Phil Jackson

Personal information
- Full name: Phil Jackson Ibargüen Sanchez
- Date of birth: 2 February 1985 (age 40)
- Place of birth: Acandí, Colombia
- Height: 1.82 m (6 ft 0 in)
- Position: Forward

Senior career*
- Years: Team / Apps / (Gls)
- 2004: Cortuluá / 11
- 2005: Santa Fe
- 2006: Delfín S.C.
- 2006–2008: Paços de Ferreira / 2 / (0)
- 2007: → São João de Ver (loan) / 22 / (5)
- 2008: → Tondela (loan) / 21 / (6)
- 2008: FK Laktaši / 9 / (7)
- 2009–2010: Čelik Zenica / 12 / (3)
- 2010–2011: Sloga Uskoplje / 10 / (6)
- 2011–2012: Zrinjski Mostar / 14 / (0)
- 2012–2013: Sloboda Tuzla / 3 / (0)
- 2013–2014: Al-Ittihad Ibb

International career
- 2004–2005: Colombia U20 / 7 / (2)

= Phil Jackson Ibargüen =

Colombian footballer (born 1985)

Phil Jackson Ibargüen Sanchez (born February 2, 1985) is a Colombian former professional footballer who played as a Forward.

==Club career==
Jackson began his career at Cortuluá in 2004 and Independiente Santa Fe in 2005 before moving to Ecuador to play with Delfín S.C. in 2006. Portuguese SuperLiga club Paços de Ferreira brought him in for the 2006–07 season, and in between he spent some time on loan to other Portuguese clubs.
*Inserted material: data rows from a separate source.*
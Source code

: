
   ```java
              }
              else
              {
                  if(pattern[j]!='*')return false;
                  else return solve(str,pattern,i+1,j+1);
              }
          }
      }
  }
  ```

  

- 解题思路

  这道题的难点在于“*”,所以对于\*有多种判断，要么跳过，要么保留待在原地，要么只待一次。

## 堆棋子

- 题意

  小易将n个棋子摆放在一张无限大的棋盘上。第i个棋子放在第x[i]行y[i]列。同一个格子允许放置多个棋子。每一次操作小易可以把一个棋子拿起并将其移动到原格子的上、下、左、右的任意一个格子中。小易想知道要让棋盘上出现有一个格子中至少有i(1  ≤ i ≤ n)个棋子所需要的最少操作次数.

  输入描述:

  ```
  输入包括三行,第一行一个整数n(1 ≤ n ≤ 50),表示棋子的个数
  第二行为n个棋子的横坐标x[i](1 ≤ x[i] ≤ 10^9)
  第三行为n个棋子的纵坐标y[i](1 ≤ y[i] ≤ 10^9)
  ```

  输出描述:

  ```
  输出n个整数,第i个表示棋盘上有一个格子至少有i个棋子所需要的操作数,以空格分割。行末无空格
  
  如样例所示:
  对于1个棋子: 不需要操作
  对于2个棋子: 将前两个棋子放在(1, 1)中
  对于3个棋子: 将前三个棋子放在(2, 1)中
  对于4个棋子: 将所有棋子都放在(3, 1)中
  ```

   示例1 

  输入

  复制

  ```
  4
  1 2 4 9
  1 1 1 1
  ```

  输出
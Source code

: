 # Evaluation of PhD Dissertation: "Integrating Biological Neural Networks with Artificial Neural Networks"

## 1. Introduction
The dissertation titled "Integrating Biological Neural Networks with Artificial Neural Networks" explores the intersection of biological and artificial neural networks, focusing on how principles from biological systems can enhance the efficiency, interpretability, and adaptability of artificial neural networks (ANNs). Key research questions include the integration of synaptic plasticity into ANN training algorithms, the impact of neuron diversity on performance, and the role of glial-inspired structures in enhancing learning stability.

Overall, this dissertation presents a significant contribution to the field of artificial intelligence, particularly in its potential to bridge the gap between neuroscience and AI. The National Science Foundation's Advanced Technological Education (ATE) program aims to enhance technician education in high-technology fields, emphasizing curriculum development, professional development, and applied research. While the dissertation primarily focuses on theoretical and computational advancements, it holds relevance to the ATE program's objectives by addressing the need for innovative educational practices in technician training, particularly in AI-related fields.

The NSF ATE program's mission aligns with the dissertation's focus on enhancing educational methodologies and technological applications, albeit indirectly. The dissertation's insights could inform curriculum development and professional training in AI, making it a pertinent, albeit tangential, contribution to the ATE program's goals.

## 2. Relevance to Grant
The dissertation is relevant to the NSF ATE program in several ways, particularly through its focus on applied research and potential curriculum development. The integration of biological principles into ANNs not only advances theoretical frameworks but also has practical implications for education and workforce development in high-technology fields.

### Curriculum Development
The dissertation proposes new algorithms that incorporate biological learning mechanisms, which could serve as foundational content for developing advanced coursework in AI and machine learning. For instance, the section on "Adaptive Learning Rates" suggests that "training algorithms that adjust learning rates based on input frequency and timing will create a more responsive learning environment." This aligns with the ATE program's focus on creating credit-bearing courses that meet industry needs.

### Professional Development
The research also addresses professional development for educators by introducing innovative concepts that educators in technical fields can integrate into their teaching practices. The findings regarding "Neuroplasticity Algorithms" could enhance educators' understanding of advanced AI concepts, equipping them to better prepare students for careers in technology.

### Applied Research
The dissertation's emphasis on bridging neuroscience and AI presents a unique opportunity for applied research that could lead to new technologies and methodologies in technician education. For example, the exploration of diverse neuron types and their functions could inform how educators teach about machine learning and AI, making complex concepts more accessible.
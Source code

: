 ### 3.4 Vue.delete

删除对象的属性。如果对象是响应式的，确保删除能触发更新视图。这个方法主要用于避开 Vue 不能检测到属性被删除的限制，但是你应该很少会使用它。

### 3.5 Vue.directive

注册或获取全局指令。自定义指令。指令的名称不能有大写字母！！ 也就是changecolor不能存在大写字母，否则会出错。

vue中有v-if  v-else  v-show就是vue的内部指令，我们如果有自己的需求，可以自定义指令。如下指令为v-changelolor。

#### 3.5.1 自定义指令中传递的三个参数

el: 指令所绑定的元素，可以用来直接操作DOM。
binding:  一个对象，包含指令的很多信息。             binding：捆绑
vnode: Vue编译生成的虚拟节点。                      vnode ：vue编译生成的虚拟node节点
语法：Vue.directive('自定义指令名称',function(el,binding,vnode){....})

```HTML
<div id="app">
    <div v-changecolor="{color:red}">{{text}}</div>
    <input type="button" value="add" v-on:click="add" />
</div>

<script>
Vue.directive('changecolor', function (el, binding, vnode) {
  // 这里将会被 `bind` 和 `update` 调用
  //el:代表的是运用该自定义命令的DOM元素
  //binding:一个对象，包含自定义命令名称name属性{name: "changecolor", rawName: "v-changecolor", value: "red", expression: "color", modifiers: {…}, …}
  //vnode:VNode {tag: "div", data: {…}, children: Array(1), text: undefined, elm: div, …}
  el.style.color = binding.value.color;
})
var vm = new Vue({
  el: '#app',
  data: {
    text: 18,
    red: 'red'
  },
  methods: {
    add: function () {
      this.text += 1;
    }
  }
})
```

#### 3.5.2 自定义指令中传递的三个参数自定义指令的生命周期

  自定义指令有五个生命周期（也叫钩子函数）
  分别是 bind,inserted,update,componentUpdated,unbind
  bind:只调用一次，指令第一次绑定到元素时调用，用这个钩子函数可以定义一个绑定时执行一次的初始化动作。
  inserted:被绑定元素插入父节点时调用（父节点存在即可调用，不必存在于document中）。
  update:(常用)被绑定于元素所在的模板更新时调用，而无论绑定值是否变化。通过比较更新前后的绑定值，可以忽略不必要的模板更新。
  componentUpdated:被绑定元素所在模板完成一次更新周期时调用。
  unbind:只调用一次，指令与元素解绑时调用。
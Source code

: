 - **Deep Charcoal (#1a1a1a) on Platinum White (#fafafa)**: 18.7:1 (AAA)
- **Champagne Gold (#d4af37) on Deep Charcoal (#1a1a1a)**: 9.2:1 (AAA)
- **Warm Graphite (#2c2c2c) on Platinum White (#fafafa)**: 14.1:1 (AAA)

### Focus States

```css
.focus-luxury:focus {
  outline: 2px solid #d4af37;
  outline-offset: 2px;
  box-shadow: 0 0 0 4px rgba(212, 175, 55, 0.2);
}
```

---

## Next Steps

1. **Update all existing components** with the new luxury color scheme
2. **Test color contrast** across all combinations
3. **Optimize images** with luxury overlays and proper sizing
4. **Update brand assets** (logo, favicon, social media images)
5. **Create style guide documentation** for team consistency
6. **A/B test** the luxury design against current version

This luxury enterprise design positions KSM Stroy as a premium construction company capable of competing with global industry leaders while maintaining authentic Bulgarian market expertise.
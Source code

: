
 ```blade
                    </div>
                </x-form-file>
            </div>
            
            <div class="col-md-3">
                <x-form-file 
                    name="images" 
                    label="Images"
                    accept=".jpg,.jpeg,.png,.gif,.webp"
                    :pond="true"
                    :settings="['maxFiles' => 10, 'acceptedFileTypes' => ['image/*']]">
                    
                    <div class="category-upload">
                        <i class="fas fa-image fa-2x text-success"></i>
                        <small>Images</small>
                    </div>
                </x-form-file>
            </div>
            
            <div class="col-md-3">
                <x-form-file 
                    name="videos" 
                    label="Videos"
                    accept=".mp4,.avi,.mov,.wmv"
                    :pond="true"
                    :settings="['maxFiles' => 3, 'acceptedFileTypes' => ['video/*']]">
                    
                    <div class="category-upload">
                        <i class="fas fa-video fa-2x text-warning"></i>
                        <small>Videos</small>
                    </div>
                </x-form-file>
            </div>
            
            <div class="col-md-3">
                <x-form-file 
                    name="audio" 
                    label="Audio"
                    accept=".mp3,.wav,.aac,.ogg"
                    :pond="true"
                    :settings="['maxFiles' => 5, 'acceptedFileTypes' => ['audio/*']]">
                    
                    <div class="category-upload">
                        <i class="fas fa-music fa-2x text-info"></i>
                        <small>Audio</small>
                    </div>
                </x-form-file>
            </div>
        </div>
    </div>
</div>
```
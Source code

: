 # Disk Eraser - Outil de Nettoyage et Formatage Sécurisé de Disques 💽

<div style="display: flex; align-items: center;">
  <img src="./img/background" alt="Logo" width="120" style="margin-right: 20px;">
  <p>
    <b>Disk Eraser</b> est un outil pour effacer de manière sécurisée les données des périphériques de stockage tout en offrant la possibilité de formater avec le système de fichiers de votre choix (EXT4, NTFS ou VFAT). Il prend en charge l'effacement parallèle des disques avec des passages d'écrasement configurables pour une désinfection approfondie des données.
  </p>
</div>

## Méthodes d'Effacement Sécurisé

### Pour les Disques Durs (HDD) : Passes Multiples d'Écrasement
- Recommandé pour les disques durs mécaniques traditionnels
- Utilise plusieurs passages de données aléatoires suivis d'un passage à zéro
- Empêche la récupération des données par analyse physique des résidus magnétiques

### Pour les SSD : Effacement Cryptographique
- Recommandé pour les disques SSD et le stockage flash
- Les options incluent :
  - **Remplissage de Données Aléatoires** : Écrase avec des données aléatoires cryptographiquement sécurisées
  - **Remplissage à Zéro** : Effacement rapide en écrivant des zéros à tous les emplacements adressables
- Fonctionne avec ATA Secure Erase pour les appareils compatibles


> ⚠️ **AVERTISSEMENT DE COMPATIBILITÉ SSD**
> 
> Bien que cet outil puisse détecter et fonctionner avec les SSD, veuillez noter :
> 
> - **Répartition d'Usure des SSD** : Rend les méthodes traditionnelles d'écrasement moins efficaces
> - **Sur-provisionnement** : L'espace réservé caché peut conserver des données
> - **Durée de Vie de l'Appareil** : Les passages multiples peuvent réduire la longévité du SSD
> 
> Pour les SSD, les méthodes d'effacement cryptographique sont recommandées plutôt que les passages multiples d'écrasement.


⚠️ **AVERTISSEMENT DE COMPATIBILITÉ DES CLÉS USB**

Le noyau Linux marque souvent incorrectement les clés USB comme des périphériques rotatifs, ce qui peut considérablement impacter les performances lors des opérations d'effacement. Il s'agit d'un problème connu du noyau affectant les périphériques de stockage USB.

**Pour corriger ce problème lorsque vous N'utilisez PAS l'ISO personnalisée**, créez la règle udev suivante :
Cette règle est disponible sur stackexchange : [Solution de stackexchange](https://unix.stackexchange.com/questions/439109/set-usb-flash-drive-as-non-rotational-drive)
In summer 2008 he moved to Bosnia where he signed with FK Laktaši playing in the Premier League of Bosnia and Herzegovina. He will move to another Bosnian top league club Čelik Zenica in January 2009. In January 2011 he moved to a lower league Bosnian club Sloga Uskoplje but in the following summer he will sign with Bosnian top league club Zrinjski Mostar. He then played with Al-Ittihad SCC Ibb in Yemeni League.

==International career==
Jackson was part of the Colombia under-20 national team.

Jackson Ibargüen was a victim of human trafficking.